Illustration of a small rural school

While the funding crisis has affected all schools, small and rural schools have been particularly badly hit. Given the recent announcement of additional funding for schools, it is now more important than ever that the case is made for these schools.

Building on the work started at a fringe event chaired by Graham Frost, a head teacher from Cumbria, at this year’s NAHT Annual Conference, a survey was created to provide insight on the specific and unique challenges faced by small and rural schools, ensuring they are properly understood by the government.

The survey was sent to our members who are in small schools with 150 pupils or fewer on roll. 

Unsurprisingly, funding emerged as a major concern. Despite the respondents taking a range of actions to try and balance their budgets, with 67% reducing the number of hours of teaching assistants, the future remains uncertain for small schools.
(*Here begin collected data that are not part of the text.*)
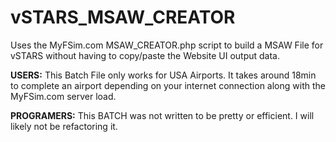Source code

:# vSTARS_MSAW_CREATOR
Uses the MyFSim.com MSAW_CREATOR.php script to build a MSAW File for vSTARS without having to copy/paste the Website UI output data.


**USERS:**
This Batch File only works for USA Airports.
It takes around 18min to complete an airport depending on your internet connection along with the MyFSim.com server load.


**PROGRAMERS:**
This BATCH was not written to be pretty or efficient.
I will likely not be refactoring it.
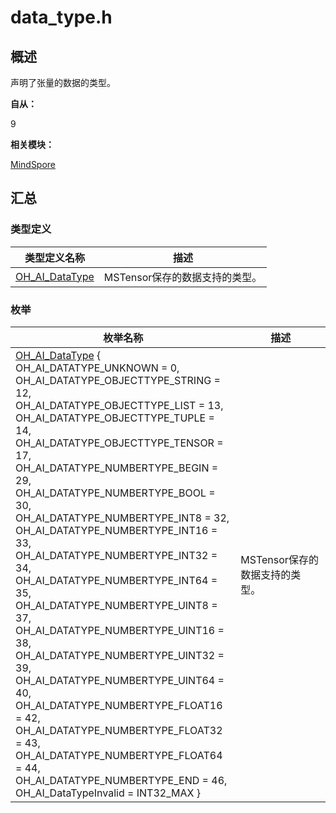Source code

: # data_type.h


## 概述

声明了张量的数据的类型。

**自从：**

9

**相关模块：**

[MindSpore](_mind_spore.md)


## 汇总


### 类型定义

| 类型定义名称 | 描述 |
| -------- | -------- |
| [OH_AI_DataType](_mind_spore.md#oh_ai_datatype) | MSTensor保存的数据支持的类型。 |


### 枚举

| 枚举名称 | 描述 |
| -------- | -------- |
| [OH_AI_DataType](_mind_spore.md#oh_ai_datatype) {<br/>OH_AI_DATATYPE_UNKNOWN = 0,<br/>OH_AI_DATATYPE_OBJECTTYPE_STRING = 12, <br/>OH_AI_DATATYPE_OBJECTTYPE_LIST = 13, <br/>OH_AI_DATATYPE_OBJECTTYPE_TUPLE = 14, <br/>OH_AI_DATATYPE_OBJECTTYPE_TENSOR = 17,<br/>OH_AI_DATATYPE_NUMBERTYPE_BEGIN = 29, <br/>OH_AI_DATATYPE_NUMBERTYPE_BOOL = 30, <br/>OH_AI_DATATYPE_NUMBERTYPE_INT8 = 32, <br/>OH_AI_DATATYPE_NUMBERTYPE_INT16 = 33,<br/>OH_AI_DATATYPE_NUMBERTYPE_INT32 = 34,<br/>OH_AI_DATATYPE_NUMBERTYPE_INT64 = 35, <br/>OH_AI_DATATYPE_NUMBERTYPE_UINT8 = 37, <br/>OH_AI_DATATYPE_NUMBERTYPE_UINT16 = 38, <br/>OH_AI_DATATYPE_NUMBERTYPE_UINT32 = 39,<br/>OH_AI_DATATYPE_NUMBERTYPE_UINT64 = 40, <br/>OH_AI_DATATYPE_NUMBERTYPE_FLOAT16 = 42, <br/>OH_AI_DATATYPE_NUMBERTYPE_FLOAT32 = 43, <br/>OH_AI_DATATYPE_NUMBERTYPE_FLOAT64 = 44, <br/>OH_AI_DATATYPE_NUMBERTYPE_END = 46,<br/>OH_AI_DataTypeInvalid = INT32_MAX } | MSTensor保存的数据支持的类型。 |
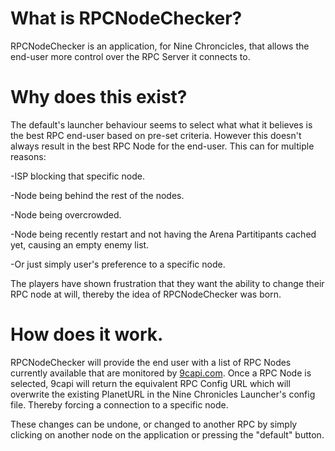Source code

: # What is RPCNodeChecker?
RPCNodeChecker is an application, for Nine Chroncicles, that allows the end-user more control over the RPC Server it connects to.

# Why does this exist?
The default's launcher behaviour seems to select what what it believes is the best RPC end-user based on pre-set criteria. However this doesn't always result in the best RPC Node for the end-user.
This can for multiple reasons:

-ISP blocking that specific node.

-Node being behind the rest of the nodes.

-Node being overcrowded.

-Node being recently restart and not having the Arena Partitipants cached yet, causing an empty enemy list.

-Or just simply user's preference to a specific node.

The players have shown frustration that they want the ability to change their RPC node at will, thereby the idea of RPCNodeChecker was born.

# How does it work.
RPCNodeChecker will provide the end user with a list of RPC Nodes currently available that are monitored by [9capi.com](https://9capi.com/).
Once a RPC Node is selected, 9capi will return the equivalent RPC Config URL which will overwrite the existing PlanetURL in the Nine Chronicles Launcher's config file.
Thereby forcing a connection to a specific node.

These changes can be undone, or changed to another RPC by simply clicking on another node on the application or pressing the "default" button.
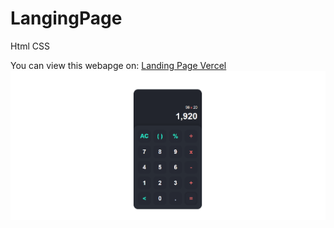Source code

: # LangingPage
Html CSS

You can view this webapge on: [Landing Page Vercel](https://langing-page-alpha.vercel.app/)
![image](./Snapshots.png)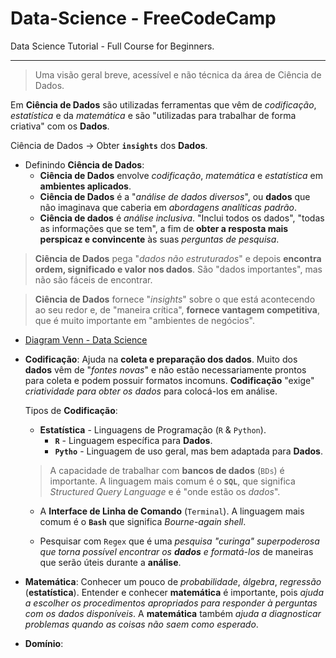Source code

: # Data-Science - FreeCodeCamp

Data Science Tutorial - Full Course for Beginners.

---

> Uma visão geral breve, acessível e não técnica da área de Ciência de Dados.

Em **Ciência de Dados** são utilizadas ferramentas que vêm de _codificação_, _estatística_ e da _matemática_ e são "utilizadas para trabalhar de forma criativa" com os **Dados**.

Ciência de Dados -> Obter **``insights``** dos **Dados**.

- Definindo **Ciência de Dados**:
    - **Ciência de Dados** envolve _codificação_, _matemática_ e _estatística_ em **ambientes aplicados**.
    - **Ciência de Dados** é a "_análise de dados diversos_", ou **dados** que não imaginava que caberia em _abordagens analíticas padrão_.
    - **Ciência de dados** é _análise inclusiva_. "Inclui todos os dados", "todas as informações que se tem", a fim de **obter a resposta mais perspicaz e convincente** às suas _perguntas de pesquisa_.

> **Ciência de Dados** pega "_dados não estruturados_" e depois **encontra ordem, significado e valor nos dados**. São "dados importantes", mas não são fáceis de encontrar.

> **Ciência de Dados** fornece "_insights_" sobre o que está acontecendo ao seu redor e, de "maneira crítica", **fornece vantagem competitiva**, que é muito importante em "ambientes de negócios".

- [Diagram Venn - Data Science](http://drewconway.com/zia/2013/3/26/the-data-science-venn-diagram)

- **Codificação**: Ajuda na **coleta e preparação dos dados**. Muito dos **dados** vêm de "_fontes novas_" e não estão necessariamente prontos para coleta e podem possuir formatos incomuns. **Codificação** "exige" _criatividade para obter os dados_ para colocá-los em análise.
    
    Tipos de **Codificação**:
    - **Estatística** - Linguagens de Programação (``R`` & ``Python``).
        - **``R``** - Linguagem específica para **Dados**.
        - **``Pytho``** - Linguagem de uso geral, mas bem adaptada para **Dados**.

    > A capacidade de trabalhar com **bancos de dados** (``BDs``) é importante. A linguagem mais comum é o **``SQL``**, que significa _Structured Query Language_ e é "onde estão os _dados_".

    - A **Interface de Linha de Comando** (``Terminal``). A linguagem mais comum é o **``Bash``** que significa _Bourne-again shell_.

    - Pesquisar com ``Regex`` que é uma _pesquisa "curinga" superpoderosa que torna possível encontrar os **dados** e formatá-los_ de maneiras que serão úteis durante a **análise**.
        
- **Matemática**: Conhecer um pouco de _probabilidade_, _álgebra_, _regressão_ (**estatística**). Entender e conhecer **matemática** é importante, pois _ajuda a escolher os procedimentos apropriados para responder à perguntas com os dados disponíveis_. A **matemática** também _ajuda a diagnosticar problemas quando as coisas não saem como esperado_.

- **Domínio**:

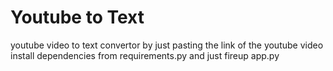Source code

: # Youtube to Text

youtube video to text convertor by just pasting the link of the youtube video
install dependencies from requirements.py and just fireup app.py
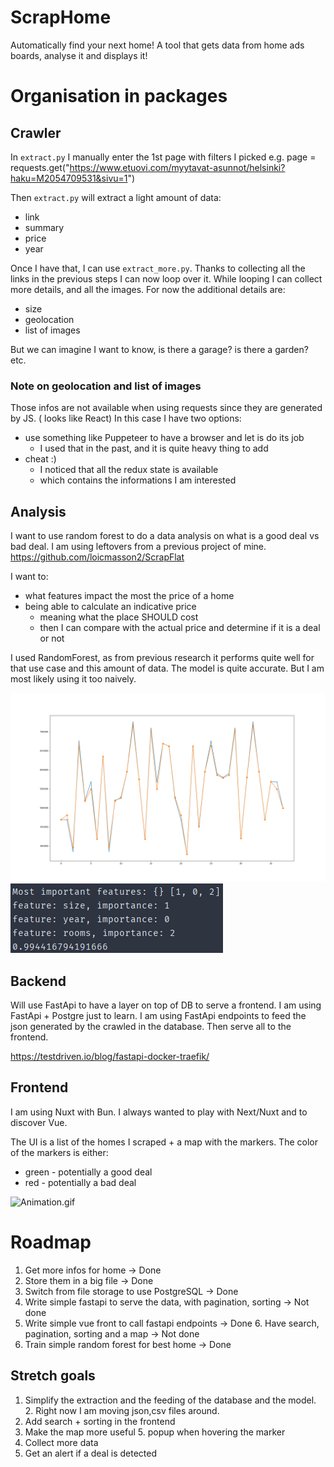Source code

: # ScrapHome

Automatically find your next home!
A tool that gets data from home ads boards, analyse it and displays it!

# Organisation in packages

## Crawler
In `extract.py` I manually enter the 1st page with filters I picked
e.g. page = requests.get("https://www.etuovi.com/myytavat-asunnot/helsinki?haku=M2054709531&sivu=1")

Then `extract.py` will extract a light amount of data:
- link
- summary
- price
- year

Once I have that, I can use `extract_more.py`.
Thanks to collecting all the links in the previous steps I can now loop over it.
While looping I can collect more details, and all the images.
For now the additional details are:
- size
- geolocation
- list of images

But we can imagine I want to know, is there a garage? is there a garden? etc.

### Note on geolocation and list of images
Those infos are not available when using requests since they are generated by JS. ( looks like React)
In this case I have two options:
- use something like Puppeteer to have a browser and let is do its job
    - I used that in the past, and it is quite heavy thing to add
- cheat :)
    - I noticed that all the redux state is available
    - which contains the informations I am interested

## Analysis
I want to use random forest to do a data analysis on what is a good deal vs bad deal.
I am using leftovers from a previous project of mine.
https://github.com/loicmasson2/ScrapFlat

I want to:
- what features impact the most the price of a home
- being able to calculate an indicative price
    - meaning what the place SHOULD cost
    - then I can compare with the actual price and determine if it is a deal or not

I used RandomForest, as from previous research it performs quite well for that use case and this amount of data.
The model is quite accurate. But I am most likely using it too naively.

![myplotaccuracy.png](./myplotaccuracy.png)  
![important_features.png](./important_features.png)


## Backend
Will use FastApi to have a layer on top of DB to serve a frontend.
I am using FastApi + Postgre just to learn.
I am using FastApi endpoints to feed the json generated by the crawled in the database.
Then serve all to the frontend.


https://testdriven.io/blog/fastapi-docker-traefik/

## Frontend
I am using Nuxt with Bun.
I always wanted to play with Next/Nuxt and to discover Vue.

The UI is a list of the homes I scraped + a map with the markers.
The color of the markers is either:
- green - potentially a good deal
- red - potentially a bad deal

![Animation.gif](Animation.gif)

# Roadmap

1. Get more infos for home -> Done
2. Store them in a big file -> Done
3. Switch from file storage to use PostgreSQL -> Done
4. Write simple fastapi to serve the data, with pagination, sorting -> Not done
5. Write simple vue front to call fastapi endpoints -> Done
   6. Have search, pagination, sorting and a map -> Not done
7. Train simple random forest for best home -> Done

## Stretch goals
1. Simplify the extraction and the feeding of the database and the model. 
   2. Right now I am moving json,csv files around.
3. Add search + sorting in the frontend
4. Make the map more useful
   5. popup when hovering the marker
6. Collect more data
7. Get an alert if a deal is detected


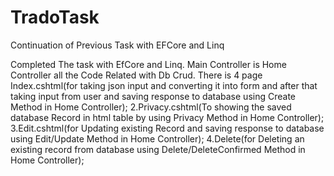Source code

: # TradoTask
Continuation of Previous Task with EFCore and Linq

Completed The task with EfCore and Linq.
Main Controller is Home Controller all the Code Related with Db Crud.
There is 4 page Index.cshtml(for taking json input and converting it into form and after that taking input from user and saving response to database using Create Method in Home Controller);
2.Privacy.cshtml(To showing the saved database Record in html table by using Privacy Method in Home Controller);
3.Edit.cshtml(for Updating existing Record and saving response to database using Edit/Update Method in Home Controller);
4.Delete(for Deleting an existing record from database using Delete/DeleteConfirmed Method in Home Controller);

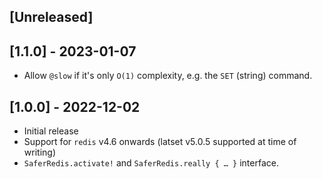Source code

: ## [Unreleased]

## [1.1.0] - 2023-01-07

- Allow `@slow` if it's only `O(1)` complexity, e.g. the `SET` (string) command.

## [1.0.0] - 2022-12-02

- Initial release
- Support for `redis` v4.6 onwards (latset v5.0.5 supported at time of writing)
- `SaferRedis.activate!` and `SaferRedis.really { … }` interface.

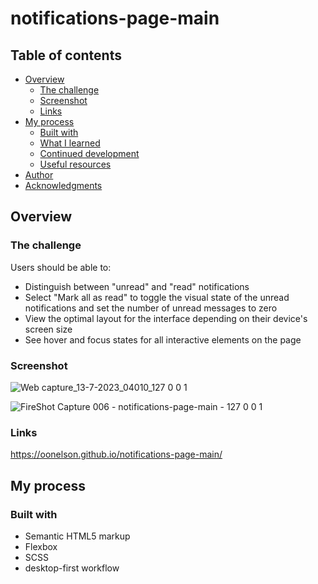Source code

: # notifications-page-main

## Table of contents

- [Overview](#overview)
  - [The challenge](#the-challenge)
  - [Screenshot](#screenshot)
  - [Links](#links)
- [My process](#my-process)
  - [Built with](#built-with)
  - [What I learned](#what-i-learned)
  - [Continued development](#continued-development)
  - [Useful resources](#useful-resources)
- [Author](#author)
- [Acknowledgments](#acknowledgments)



## Overview

### The challenge

Users should be able to:

- Distinguish between "unread" and "read" notifications
- Select "Mark all as read" to toggle the visual state of the unread notifications and set the number of unread messages to zero
- View the optimal layout for the interface depending on their device's screen size
- See hover and focus states for all interactive elements on the page



### Screenshot
![Web capture_13-7-2023_04010_127 0 0 1](https://github.com/OONelson/notifications-page-main/assets/114698224/379aa3e3-4720-445a-8aa9-fae50355fc42)

![FireShot Capture 006 - notifications-page-main - 127 0 0 1](https://github.com/OONelson/notifications-page-main/assets/114698224/bd70c12e-e0d3-49b0-9ebd-8415a83a82ab)


### Links

https://oonelson.github.io/notifications-page-main/

## My process

### Built with

- Semantic HTML5 markup
- Flexbox
- SCSS
- desktop-first workflow

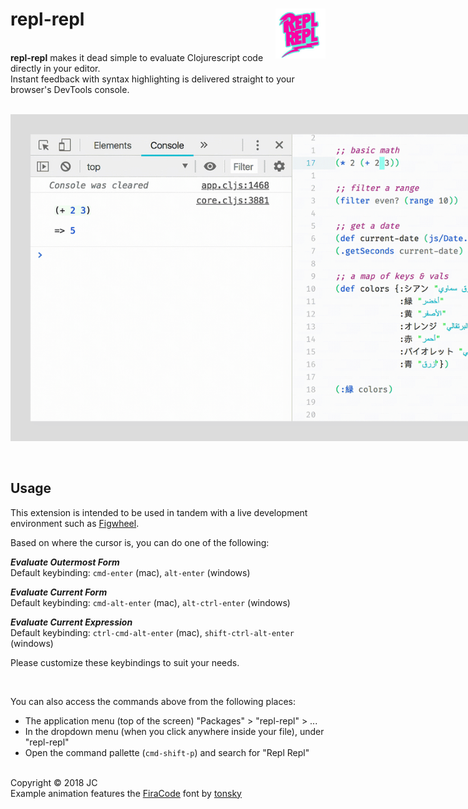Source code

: # repl-repl <img src="./images/rr-sticker.jpg" height="80px" align="right" />
&nbsp;  
**repl-repl** makes it dead simple to evaluate Clojurescript code directly in your editor.  
Instant feedback with syntax highlighting is delivered straight to your browser's DevTools console.  
&nbsp;

<img style="max-width:900px" src="./images/repl-repl-screen-3.gif" alt="repl-repl example animation"/>

&nbsp;
## Usage ##
This extension is intended to be used in tandem with a live development environment such as [Figwheel](https://figwheel.org/).

Based on where the cursor is, you can do one of the following:

***Evaluate Outermost Form***  
Default keybinding: `cmd-enter` (mac), `alt-enter` (windows)

***Evaluate Current Form***  
Default keybinding: `cmd-alt-enter` (mac), `alt-ctrl-enter` (windows)

***Evaluate Current Expression***  
Default keybinding: `ctrl-cmd-alt-enter` (mac), `shift-ctrl-alt-enter` (windows)

Please customize these keybindings to suit your needs.  

&nbsp;

You can also access the commands above from the following places:  
- The application menu (top of the screen) "Packages" > "repl-repl" > ...  
- In the dropdown menu (when you click anywhere inside your file), under "repl-repl"  
- Open the command pallette (`cmd-shift-p`) and search for "Repl Repl"

&nbsp;  
Copyright © 2018 JC  
Example animation features the [FiraCode](https://github.com/tonsky/FiraCode) font by [tonsky](https://github.com/tonsky)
More than four in 10 respondents (42%) are concerned about the possibility of closure of their school. 

The findings also demonstrate that workload is an area of difficulty, with most teachers in these small schools leading on three or more subjects. To compound this, senior leadership teams (SLT) tend to be small, with over half (54%) of respondents not having a deputy or assistant head teacher in their school and 59% of leaders having a teaching commitment.

These figures will form part of the evidence base as NAHT calls on the government to address the specific challenges facing small and rural schools, particularly concerning the funding crisis so they can continue to thrive and play a critical role in their communities.